#### [The problem]
All lines from the entries below that contain the string "group" should be copied out.
**** Available data ****
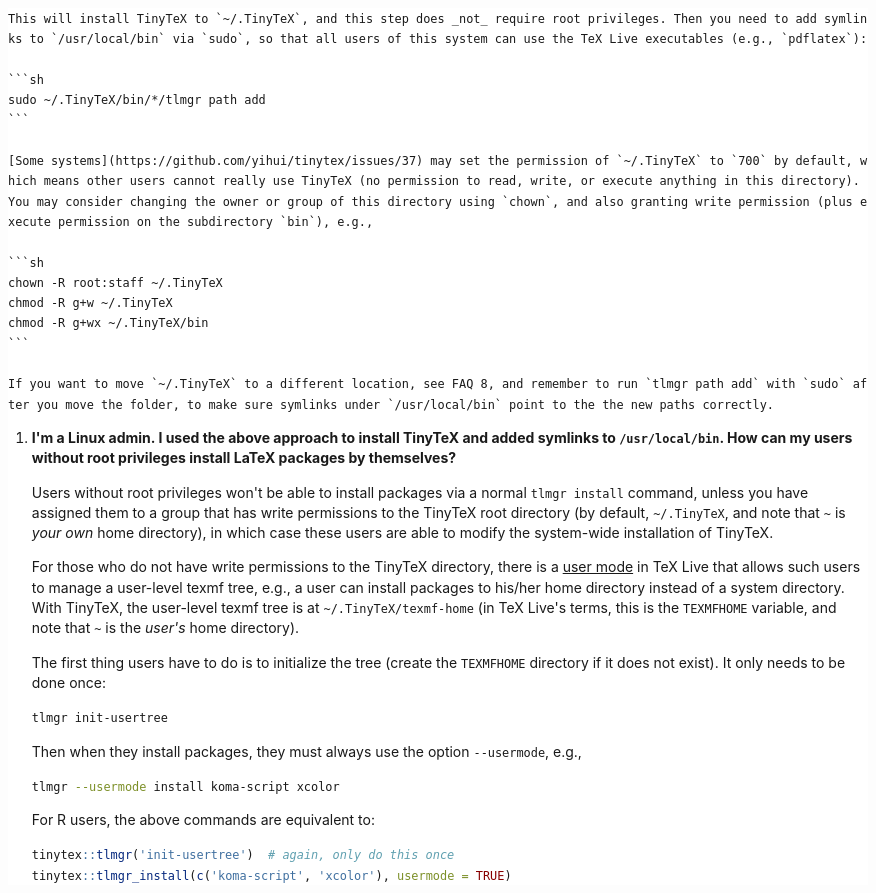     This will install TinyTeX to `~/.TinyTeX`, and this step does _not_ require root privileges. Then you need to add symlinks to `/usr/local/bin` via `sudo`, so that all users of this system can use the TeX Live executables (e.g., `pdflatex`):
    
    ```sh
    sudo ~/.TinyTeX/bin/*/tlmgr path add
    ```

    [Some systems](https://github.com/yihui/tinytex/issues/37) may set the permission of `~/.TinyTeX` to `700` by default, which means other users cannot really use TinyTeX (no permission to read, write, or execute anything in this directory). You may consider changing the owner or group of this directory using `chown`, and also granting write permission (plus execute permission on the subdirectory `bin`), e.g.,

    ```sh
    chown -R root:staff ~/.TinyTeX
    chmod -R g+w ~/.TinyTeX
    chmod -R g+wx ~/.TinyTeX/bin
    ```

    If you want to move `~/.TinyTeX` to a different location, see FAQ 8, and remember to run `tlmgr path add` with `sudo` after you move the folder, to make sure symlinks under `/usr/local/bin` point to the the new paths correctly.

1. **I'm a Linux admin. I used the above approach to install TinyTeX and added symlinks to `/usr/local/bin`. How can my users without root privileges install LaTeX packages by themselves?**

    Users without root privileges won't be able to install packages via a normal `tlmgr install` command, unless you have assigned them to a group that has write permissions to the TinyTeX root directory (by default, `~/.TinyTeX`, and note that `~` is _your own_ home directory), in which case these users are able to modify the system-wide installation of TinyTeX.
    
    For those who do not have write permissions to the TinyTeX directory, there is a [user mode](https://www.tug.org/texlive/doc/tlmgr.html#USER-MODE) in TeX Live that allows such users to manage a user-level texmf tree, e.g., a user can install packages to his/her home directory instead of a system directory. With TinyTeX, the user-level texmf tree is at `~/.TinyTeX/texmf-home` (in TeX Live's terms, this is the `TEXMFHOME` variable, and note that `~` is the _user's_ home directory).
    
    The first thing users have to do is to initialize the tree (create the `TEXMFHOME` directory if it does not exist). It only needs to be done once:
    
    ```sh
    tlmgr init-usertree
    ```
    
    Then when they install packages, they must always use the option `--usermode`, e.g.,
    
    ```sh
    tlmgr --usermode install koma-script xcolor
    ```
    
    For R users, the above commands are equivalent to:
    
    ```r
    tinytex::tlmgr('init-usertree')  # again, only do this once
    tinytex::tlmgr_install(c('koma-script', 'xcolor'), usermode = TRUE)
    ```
****
#### [Answer box]
    [Some systems](https://github.com/yihui/tinytex/issues/37) may set the permission of `~/.TinyTeX` to `700` by default, which means other users cannot really use TinyTeX (no permission to read, write, or execute anything in this directory). You may consider changing the owner or group of this directory using `chown`, and also granting write permission (plus execute permission on the subdirectory `bin`), e.g.,
    Users without root privileges won't be able to install packages via a normal `tlmgr install` command, unless you have assigned them to a group that has write permissions to the TinyTeX root directory (by default, `~/.TinyTeX`, and note that `~` is _your own_ home directory), in which case these users are able to modify the system-wide installation of TinyTeX.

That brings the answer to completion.